When you copy the entries, match them exactly and omit the pictures.
================
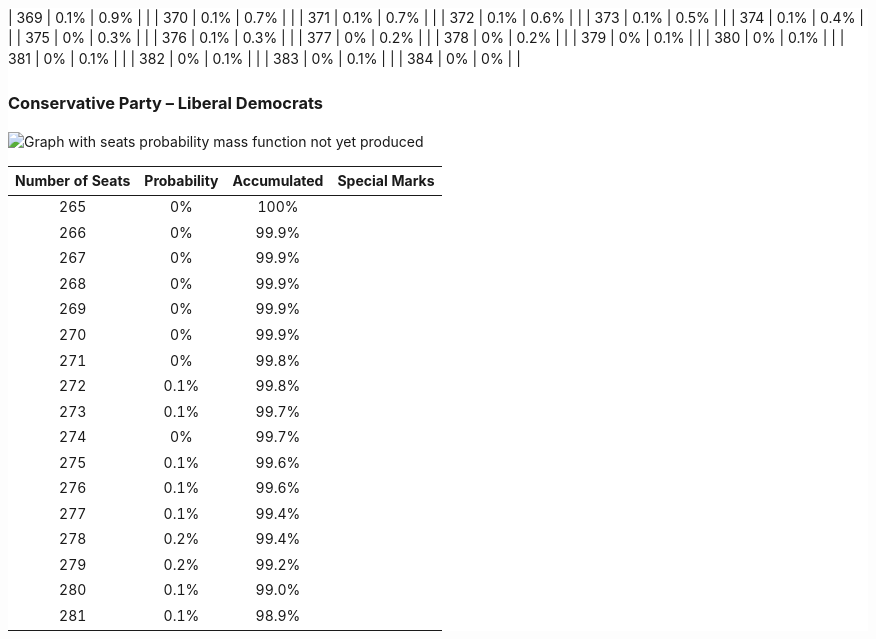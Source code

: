 | 369 | 0.1% | 0.9% |  |
| 370 | 0.1% | 0.7% |  |
| 371 | 0.1% | 0.7% |  |
| 372 | 0.1% | 0.6% |  |
| 373 | 0.1% | 0.5% |  |
| 374 | 0.1% | 0.4% |  |
| 375 | 0% | 0.3% |  |
| 376 | 0.1% | 0.3% |  |
| 377 | 0% | 0.2% |  |
| 378 | 0% | 0.2% |  |
| 379 | 0% | 0.1% |  |
| 380 | 0% | 0.1% |  |
| 381 | 0% | 0.1% |  |
| 382 | 0% | 0.1% |  |
| 383 | 0% | 0.1% |  |
| 384 | 0% | 0% |  |

### Conservative Party – Liberal Democrats

![Graph with seats probability mass function not yet produced](2019-01-17-NumberCruncherPolitics-coalitions-seats-pmf-con–libdem.png "Seats Probability Mass Function")

| Number of Seats | Probability | Accumulated | Special Marks |
|:---------------:|:-----------:|:-----------:|:-------------:|
| 265 | 0% | 100% |  |
| 266 | 0% | 99.9% |  |
| 267 | 0% | 99.9% |  |
| 268 | 0% | 99.9% |  |
| 269 | 0% | 99.9% |  |
| 270 | 0% | 99.9% |  |
| 271 | 0% | 99.8% |  |
| 272 | 0.1% | 99.8% |  |
| 273 | 0.1% | 99.7% |  |
| 274 | 0% | 99.7% |  |
| 275 | 0.1% | 99.6% |  |
| 276 | 0.1% | 99.6% |  |
| 277 | 0.1% | 99.4% |  |
| 278 | 0.2% | 99.4% |  |
| 279 | 0.2% | 99.2% |  |
| 280 | 0.1% | 99.0% |  |
| 281 | 0.1% | 98.9% |  |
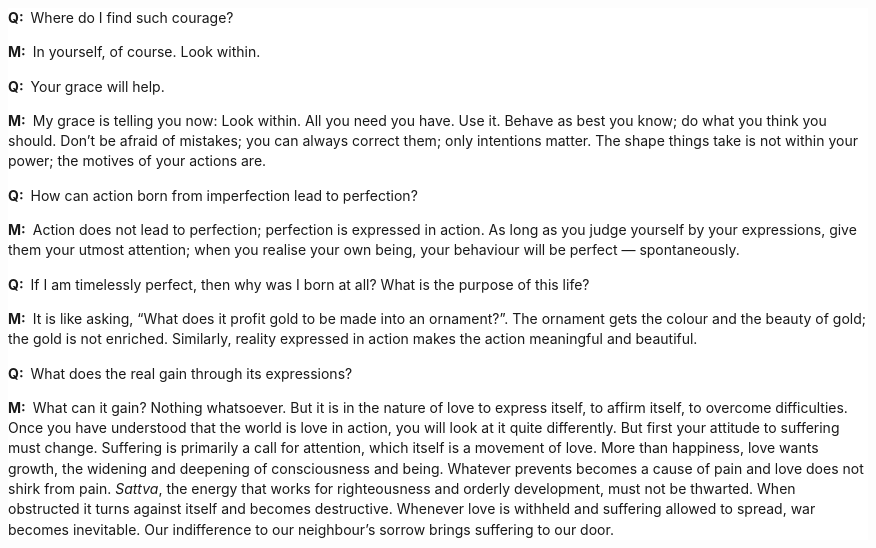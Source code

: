 **Q:**&ensp;Where do I find such courage?

**M:**&ensp;In yourself, of course. Look within.

**Q:**&ensp;Your grace will help.

**M:**&ensp;My grace is telling you now: Look within. All you need you have. 
Use it. Behave as best you know; do what you think you should. Don’t be afraid 
of mistakes; you can always correct them; only intentions matter. The shape 
things take is not within your power; the motives of your actions are.

**Q:**&ensp;How can action born from imperfection lead to perfection?

**M:**&ensp;Action does not lead to perfection; perfection is expressed in 
action. As long as you judge yourself by your expressions, give them your 
utmost attention; when you realise your own being, your behaviour will be 
perfect — spontaneously.

**Q:**&ensp;If I am timelessly perfect, then why was I born at all? What is 
the purpose of this life?

**M:**&ensp;It is like asking, “What does it profit gold to be made into an 
ornament?”. The ornament gets the
colour and the beauty of gold; the gold is not enriched. Similarly, reality 
expressed in action makes the action meaningful and beautiful.

**Q:**&ensp;What does the real gain through its expressions?

**M:**&ensp;What can it gain? Nothing whatsoever. But it is in the nature of 
love to express itself, to affirm itself, to overcome difficulties. Once you 
have understood that the world is love in action, you will look at it quite 
differently. But first your attitude to suffering must change. Suffering is 
primarily a call for attention, which itself is a movement of love. More than 
happiness, love wants growth, the widening and deepening of consciousness and 
being. Whatever prevents becomes a cause of pain and love does not shirk from 
pain. *Sattva*, the energy that works for righteousness and orderly 
development, must not be thwarted. When obstructed it turns against itself and 
becomes destructive. Whenever love is withheld and suffering allowed to 
spread, war becomes inevitable. Our indifference to our neighbour’s sorrow 
brings suffering to our door.


<script>
export default {
  props: ["slot-key"],
  mounted () {
    tippy("[data-tippy-content]", {allowHTML: true});
  }
}
</script>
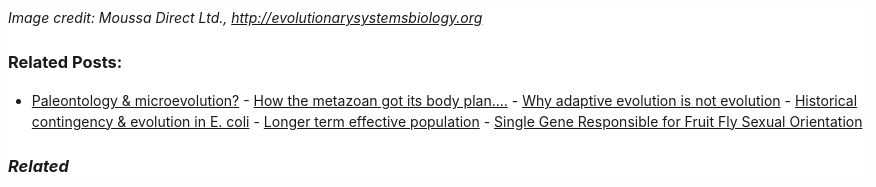 *Image credit: Moussa Direct Ltd., http://evolutionarysystemsbiology.org*

### Related Posts:

- [Paleontology &
  microevolution?](https://www.gnxp.com/WordPress/2007/07/27/paleontology-microevolution/) - [How the metazoan got its body
  plan....](https://www.gnxp.com/WordPress/2005/10/03/how-the-metazoan-got-its-body-plan/) - [Why adaptive evolution is not
  evolution](https://www.gnxp.com/WordPress/2007/12/22/why-adaptive-evolution-is-not-evolution/) - [Historical contingency & evolution in E.
  coli](https://www.gnxp.com/WordPress/2008/06/04/historical-contingency-evolution-in-e-coli/) - [Longer term effective
  population](https://www.gnxp.com/WordPress/2006/09/02/longer-term-effective-population/) - [Single Gene Responsible for Fruit Fly Sexual
  Orientation](https://www.gnxp.com/WordPress/2005/06/03/single-gene-responsible-for-fruit-fly-sexual-orientation/)

### *Related*

[](https://www.addtoany.com/add_to/facebook?linkurl=https%3A%2F%2Fwww.gnxp.com%2FWordPress%2F2010%2F10%2F04%2Fthe-adaptive-space-of-complexity%2F&linkname=The%20adaptive%20space%20of%20complexity "Facebook")[](https://www.addtoany.com/add_to/twitter?linkurl=https%3A%2F%2Fwww.gnxp.com%2FWordPress%2F2010%2F10%2F04%2Fthe-adaptive-space-of-complexity%2F&linkname=The%20adaptive%20space%20of%20complexity "Twitter")[](https://www.addtoany.com/add_to/email?linkurl=https%3A%2F%2Fwww.gnxp.com%2FWordPress%2F2010%2F10%2F04%2Fthe-adaptive-space-of-complexity%2F&linkname=The%20adaptive%20space%20of%20complexity "Email")[](https://www.addtoany.com/share)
================
▸ **Solution to the exercise**
Source code

: | 369 | 0.1% | 0.9% |  |
| 370 | 0.1% | 0.7% |  |
| 371 | 0.1% | 0.7% |  |
| 372 | 0.1% | 0.6% |  |
| 373 | 0.1% | 0.5% |  |
| 374 | 0.1% | 0.4% |  |
| 375 | 0% | 0.3% |  |
| 376 | 0.1% | 0.3% |  |
| 377 | 0% | 0.2% |  |
| 378 | 0% | 0.2% |  |
| 379 | 0% | 0.1% |  |
| 380 | 0% | 0.1% |  |
| 381 | 0% | 0.1% |  |
| 382 | 0% | 0.1% |  |
| 383 | 0% | 0.1% |  |
| 384 | 0% | 0% |  |

### Conservative Party – Liberal Democrats

![Graph with seats probability mass function not yet produced](2019-01-17-NumberCruncherPolitics-coalitions-seats-pmf-con–libdem.png "Seats Probability Mass Function")

| Number of Seats | Probability | Accumulated | Special Marks |
|:---------------:|:-----------:|:-----------:|:-------------:|
| 265 | 0% | 100% |  |
| 266 | 0% | 99.9% |  |
| 267 | 0% | 99.9% |  |
| 268 | 0% | 99.9% |  |
| 269 | 0% | 99.9% |  |
| 270 | 0% | 99.9% |  |
| 271 | 0% | 99.8% |  |
| 272 | 0.1% | 99.8% |  |
| 273 | 0.1% | 99.7% |  |
| 274 | 0% | 99.7% |  |
| 275 | 0.1% | 99.6% |  |
| 276 | 0.1% | 99.6% |  |
| 277 | 0.1% | 99.4% |  |
| 278 | 0.2% | 99.4% |  |
| 279 | 0.2% | 99.2% |  |
| 280 | 0.1% | 99.0% |  |
| 281 | 0.1% | 98.9% |  |
Source code

: **Q:**&ensp;Where do I find such courage?

**M:**&ensp;In yourself, of course. Look within.

**Q:**&ensp;Your grace will help.

**M:**&ensp;My grace is telling you now: Look within. All you need you have. 
Use it. Behave as best you know; do what you think you should. Don’t be afraid 
of mistakes; you can always correct them; only intentions matter. The shape 
things take is not within your power; the motives of your actions are.

**Q:**&ensp;How can action born from imperfection lead to perfection?

**M:**&ensp;Action does not lead to perfection; perfection is expressed in 
action. As long as you judge yourself by your expressions, give them your 
utmost attention; when you realise your own being, your behaviour will be 
perfect — spontaneously.

**Q:**&ensp;If I am timelessly perfect, then why was I born at all? What is 
the purpose of this life?

**M:**&ensp;It is like asking, “What does it profit gold to be made into an 
ornament?”. The ornament gets the
colour and the beauty of gold; the gold is not enriched. Similarly, reality 
expressed in action makes the action meaningful and beautiful.

**Q:**&ensp;What does the real gain through its expressions?

**M:**&ensp;What can it gain? Nothing whatsoever. But it is in the nature of 
love to express itself, to affirm itself, to overcome difficulties. Once you 
have understood that the world is love in action, you will look at it quite 
differently. But first your attitude to suffering must change. Suffering is 
primarily a call for attention, which itself is a movement of love. More than 
happiness, love wants growth, the widening and deepening of consciousness and 
being. Whatever prevents becomes a cause of pain and love does not shirk from 
pain. *Sattva*, the energy that works for righteousness and orderly 
development, must not be thwarted. When obstructed it turns against itself and 
becomes destructive. Whenever love is withheld and suffering allowed to 
spread, war becomes inevitable. Our indifference to our neighbour’s sorrow 
brings suffering to our door.


<script>
export default {
  props: ["slot-key"],
  mounted () {
    tippy("[data-tippy-content]", {allowHTML: true});
  }
}
</script>
 *Image credit: Moussa Direct Ltd., http://evolutionarysystemsbiology.org*

### Related Posts:

- [Paleontology &
  microevolution?](https://www.gnxp.com/WordPress/2007/07/27/paleontology-microevolution/) - [How the metazoan got its body
  plan....](https://www.gnxp.com/WordPress/2005/10/03/how-the-metazoan-got-its-body-plan/) - [Why adaptive evolution is not
  evolution](https://www.gnxp.com/WordPress/2007/12/22/why-adaptive-evolution-is-not-evolution/) - [Historical contingency & evolution in E.
  coli](https://www.gnxp.com/WordPress/2008/06/04/historical-contingency-evolution-in-e-coli/) - [Longer term effective
  population](https://www.gnxp.com/WordPress/2006/09/02/longer-term-effective-population/) - [Single Gene Responsible for Fruit Fly Sexual
  Orientation](https://www.gnxp.com/WordPress/2005/06/03/single-gene-responsible-for-fruit-fly-sexual-orientation/)

### *Related*

[](https://www.addtoany.com/add_to/facebook?linkurl=https%3A%2F%2Fwww.gnxp.com%2FWordPress%2F2010%2F10%2F04%2Fthe-adaptive-space-of-complexity%2F&linkname=The%20adaptive%20space%20of%20complexity "Facebook")[](https://www.addtoany.com/add_to/twitter?linkurl=https%3A%2F%2Fwww.gnxp.com%2FWordPress%2F2010%2F10%2F04%2Fthe-adaptive-space-of-complexity%2F&linkname=The%20adaptive%20space%20of%20complexity "Twitter")[](https://www.addtoany.com/add_to/email?linkurl=https%3A%2F%2Fwww.gnxp.com%2FWordPress%2F2010%2F10%2F04%2Fthe-adaptive-space-of-complexity%2F&linkname=The%20adaptive%20space%20of%20complexity "Email")[](https://www.addtoany.com/share)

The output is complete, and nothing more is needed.